▸ Collected data:
-*-

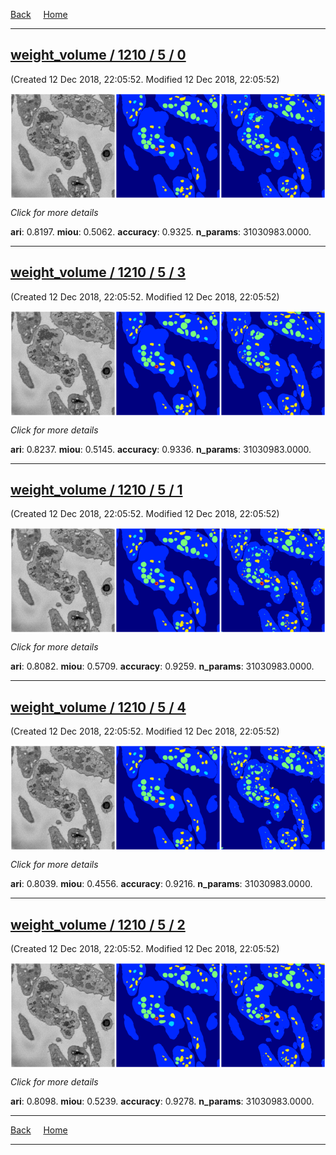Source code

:
[Back](..)&nbsp;&nbsp;&nbsp;&nbsp;&nbsp;[Home](www.leapmanlab.github.io/snapshots)

---

<div class="summary"><a href="0"><h2>weight_volume / 1210 / 5 / 0</h2></a><p>(Created 12 Dec 2018, 22:05:52. Modified 12 Dec 2018, 22:05:52)
</p><a href="0"><img src="0/media/summary.png" align="center"></a><p>
<i>Click for more details</i>
</p></div>

**ari**: 0.8197. **miou**: 0.5062. **accuracy**: 0.9325. **n_params**: 31030983.0000. 

---

<div class="summary"><a href="3"><h2>weight_volume / 1210 / 5 / 3</h2></a><p>(Created 12 Dec 2018, 22:05:52. Modified 12 Dec 2018, 22:05:52)
</p><a href="3"><img src="3/media/summary.png" align="center"></a><p>
<i>Click for more details</i>
</p></div>

**ari**: 0.8237. **miou**: 0.5145. **accuracy**: 0.9336. **n_params**: 31030983.0000. 

---

<div class="summary"><a href="1"><h2>weight_volume / 1210 / 5 / 1</h2></a><p>(Created 12 Dec 2018, 22:05:52. Modified 12 Dec 2018, 22:05:52)
</p><a href="1"><img src="1/media/summary.png" align="center"></a><p>
<i>Click for more details</i>
</p></div>

**ari**: 0.8082. **miou**: 0.5709. **accuracy**: 0.9259. **n_params**: 31030983.0000. 

---

<div class="summary"><a href="4"><h2>weight_volume / 1210 / 5 / 4</h2></a><p>(Created 12 Dec 2018, 22:05:52. Modified 12 Dec 2018, 22:05:52)
</p><a href="4"><img src="4/media/summary.png" align="center"></a><p>
<i>Click for more details</i>
</p></div>

**ari**: 0.8039. **miou**: 0.4556. **accuracy**: 0.9216. **n_params**: 31030983.0000. 

---

<div class="summary"><a href="2"><h2>weight_volume / 1210 / 5 / 2</h2></a><p>(Created 12 Dec 2018, 22:05:52. Modified 12 Dec 2018, 22:05:52)
</p><a href="2"><img src="2/media/summary.png" align="center"></a><p>
<i>Click for more details</i>
</p></div>

**ari**: 0.8098. **miou**: 0.5239. **accuracy**: 0.9278. **n_params**: 31030983.0000. 

---

[Back](..)&nbsp;&nbsp;&nbsp;&nbsp;&nbsp;[Home](www.leapmanlab.github.io/snapshots)

---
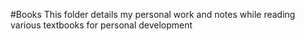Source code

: #Books
This folder details my personal work and notes while reading various textbooks for personal development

-*-

▸ PROBLEM: All lines above that include the word "class" should be located and copied.

▸ FINAL ANSWER:
<div class="summary"><a href="0"><h2>weight_volume / 1210 / 5 / 0</h2></a><p>(Created 12 Dec 2018, 22:05:52. Modified 12 Dec 2018, 22:05:52)
<div class="summary"><a href="3"><h2>weight_volume / 1210 / 5 / 3</h2></a><p>(Created 12 Dec 2018, 22:05:52. Modified 12 Dec 2018, 22:05:52)
<div class="summary"><a href="1"><h2>weight_volume / 1210 / 5 / 1</h2></a><p>(Created 12 Dec 2018, 22:05:52. Modified 12 Dec 2018, 22:05:52)
<div class="summary"><a href="4"><h2>weight_volume / 1210 / 5 / 4</h2></a><p>(Created 12 Dec 2018, 22:05:52. Modified 12 Dec 2018, 22:05:52)
<div class="summary"><a href="2"><h2>weight_volume / 1210 / 5 / 2</h2></a><p>(Created 12 Dec 2018, 22:05:52. Modified 12 Dec 2018, 22:05:52)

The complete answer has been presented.